The idealism of the welfare of one being the welfare of all could become a pragmatic long-range approach to countering terrorism, keeping airports open, and preventing destructive mass migrations and other potential threats to human security. Ridiculing idealism is shortsighted, but idealism without the rigors of pessimism is misleading. We need very hardheaded idealists who can look into the worse (sic)
and best of humanity and can create and implement strategies of success.
Been there, done that, bought the T-shirt. It seems a shame that I have to keep on keeping on.
Amongst the
highlights of the report:
The 225 richest people on the planet now earn the same as the poorest 2.7bn, equivalent to 40% of humankind, the report finds. (That's one billionaire to every 100 million people. Why?)
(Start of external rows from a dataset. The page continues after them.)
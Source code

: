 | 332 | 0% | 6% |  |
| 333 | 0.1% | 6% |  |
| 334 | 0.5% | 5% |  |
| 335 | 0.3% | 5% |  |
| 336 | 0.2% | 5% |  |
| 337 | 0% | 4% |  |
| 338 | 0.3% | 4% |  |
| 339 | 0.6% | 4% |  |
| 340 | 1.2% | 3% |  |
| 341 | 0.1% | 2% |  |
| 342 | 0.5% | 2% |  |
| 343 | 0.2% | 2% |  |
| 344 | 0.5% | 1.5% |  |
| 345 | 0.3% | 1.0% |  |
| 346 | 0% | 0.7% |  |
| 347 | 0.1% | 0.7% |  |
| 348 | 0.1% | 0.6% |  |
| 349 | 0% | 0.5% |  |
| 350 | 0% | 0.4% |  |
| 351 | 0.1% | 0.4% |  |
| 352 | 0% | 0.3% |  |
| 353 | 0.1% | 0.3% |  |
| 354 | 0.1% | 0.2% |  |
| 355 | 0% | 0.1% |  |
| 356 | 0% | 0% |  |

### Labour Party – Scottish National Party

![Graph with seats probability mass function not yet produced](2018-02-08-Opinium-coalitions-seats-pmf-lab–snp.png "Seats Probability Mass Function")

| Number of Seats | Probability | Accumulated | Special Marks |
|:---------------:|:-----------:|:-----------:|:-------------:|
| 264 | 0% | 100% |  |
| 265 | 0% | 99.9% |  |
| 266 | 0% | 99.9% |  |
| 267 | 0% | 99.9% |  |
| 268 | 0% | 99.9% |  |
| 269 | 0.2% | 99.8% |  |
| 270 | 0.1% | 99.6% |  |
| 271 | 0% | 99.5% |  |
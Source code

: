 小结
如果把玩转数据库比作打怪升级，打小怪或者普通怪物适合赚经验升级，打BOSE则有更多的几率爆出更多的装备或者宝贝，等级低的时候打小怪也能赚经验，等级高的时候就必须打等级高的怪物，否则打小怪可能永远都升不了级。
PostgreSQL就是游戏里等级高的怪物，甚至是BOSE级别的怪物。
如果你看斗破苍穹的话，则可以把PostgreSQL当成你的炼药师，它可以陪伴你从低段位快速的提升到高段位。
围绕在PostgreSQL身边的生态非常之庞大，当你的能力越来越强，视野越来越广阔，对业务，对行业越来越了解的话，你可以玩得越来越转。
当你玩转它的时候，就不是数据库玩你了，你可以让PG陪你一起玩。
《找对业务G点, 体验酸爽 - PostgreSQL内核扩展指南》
And although democracy is on the rise, with nearly half the world's population now living in democratic systems, it is in danger of being demolished by a culture of bribery. Contrary to the stereotype of the banana republic, only a minority of the political bribes paid each year goes to public officials in the developing world. The report published last week finds "the vast majority of bribes are paid to people in richer countries" where decision taking is "vulnerable to vast amounts of money".
Much of the income, more than $520bn, that flows through the world's black economy comes from counterfeiting and piracy. The drug trade is the second biggest earner, with an estimated $320bn in takings. Human trafficking is a small industry by comparison, worth under $44bn but arguably the most pernicious.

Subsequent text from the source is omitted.